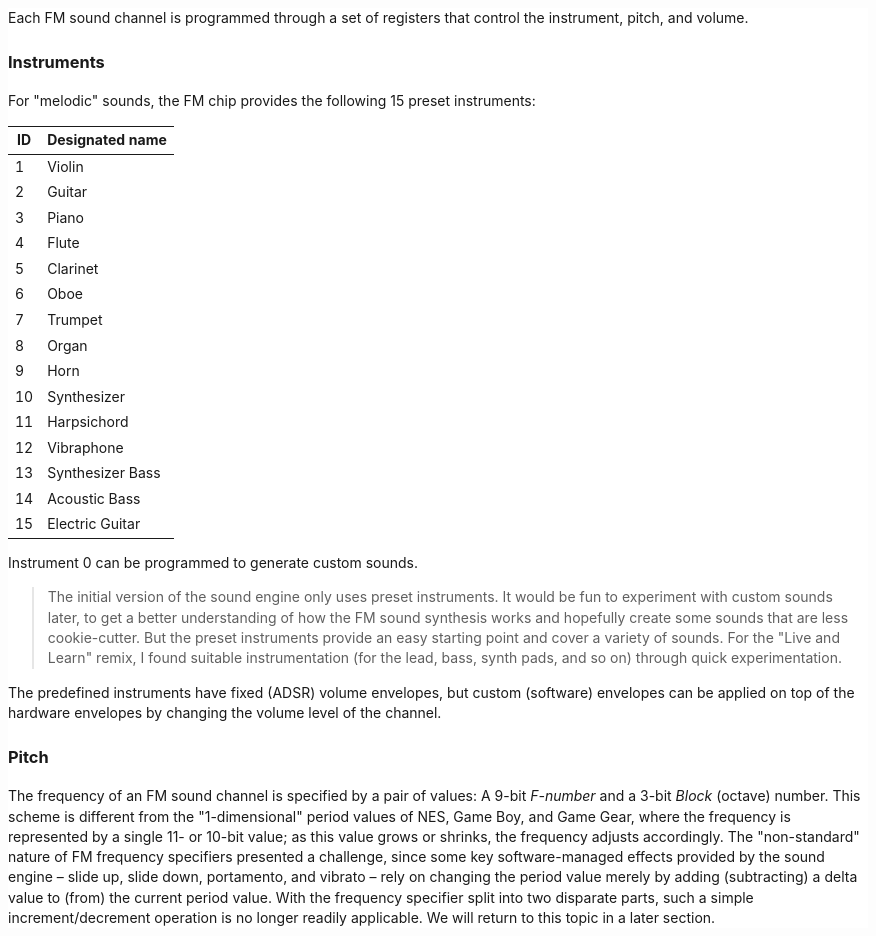 Each FM sound channel is programmed through a set of registers that control the
instrument, pitch, and volume.

### Instruments

For "melodic" sounds, the FM chip provides the following 15 preset instruments:

| ID | Designated name |
|----|-------------|
| 1  | Violin      |
| 2  | Guitar      |
| 3  | Piano       |
| 4  | Flute       |
| 5  | Clarinet    |
| 6  | Oboe        |
| 7  | Trumpet     |
| 8  | Organ       |
| 9  | Horn        |
| 10 | Synthesizer |
| 11 | Harpsichord |
| 12 | Vibraphone  |
| 13 | Synthesizer Bass |
| 14 | Acoustic Bass |
| 15 | Electric Guitar |

Instrument 0 can be programmed to generate custom sounds.

> The initial version of the sound engine only uses preset instruments. It
would be fun to experiment with custom sounds later, to get a better
understanding of how the FM sound synthesis works and hopefully create some
sounds that are less cookie-cutter. But the preset instruments provide an easy
starting point and cover a variety of sounds. For the "Live and Learn" remix,
I found suitable instrumentation (for the lead, bass, synth pads, and so on)
through quick experimentation.

The predefined instruments have fixed (ADSR) volume envelopes, but custom
(software) envelopes can be applied on top of the hardware envelopes by
changing the volume level of the channel.

### Pitch

The frequency of an FM sound channel is specified by a pair of values: A 9-bit
_F-number_ and a 3-bit _Block_ (octave) number. This scheme is different from
the "1-dimensional" period values of NES, Game Boy, and Game Gear, where the
frequency is represented by a single 11- or 10-bit value; as this value grows
or shrinks, the frequency adjusts accordingly. The "non-standard" nature of FM
frequency specifiers presented a challenge, since some key software-managed
effects provided by the sound engine &ndash; slide up, slide down, portamento,
and vibrato &ndash; rely on changing the period value merely by adding
(subtracting) a delta value to (from) the current period value. With the
frequency specifier split into two disparate parts, such a simple
increment/decrement operation is no longer readily applicable. We will return
to this topic in a later section.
****
### Your goal
Note every line of the entries in which "Synthesizer" appears, and copy it down.

### Expected answer
| 10 | Synthesizer |
| 13 | Synthesizer Bass |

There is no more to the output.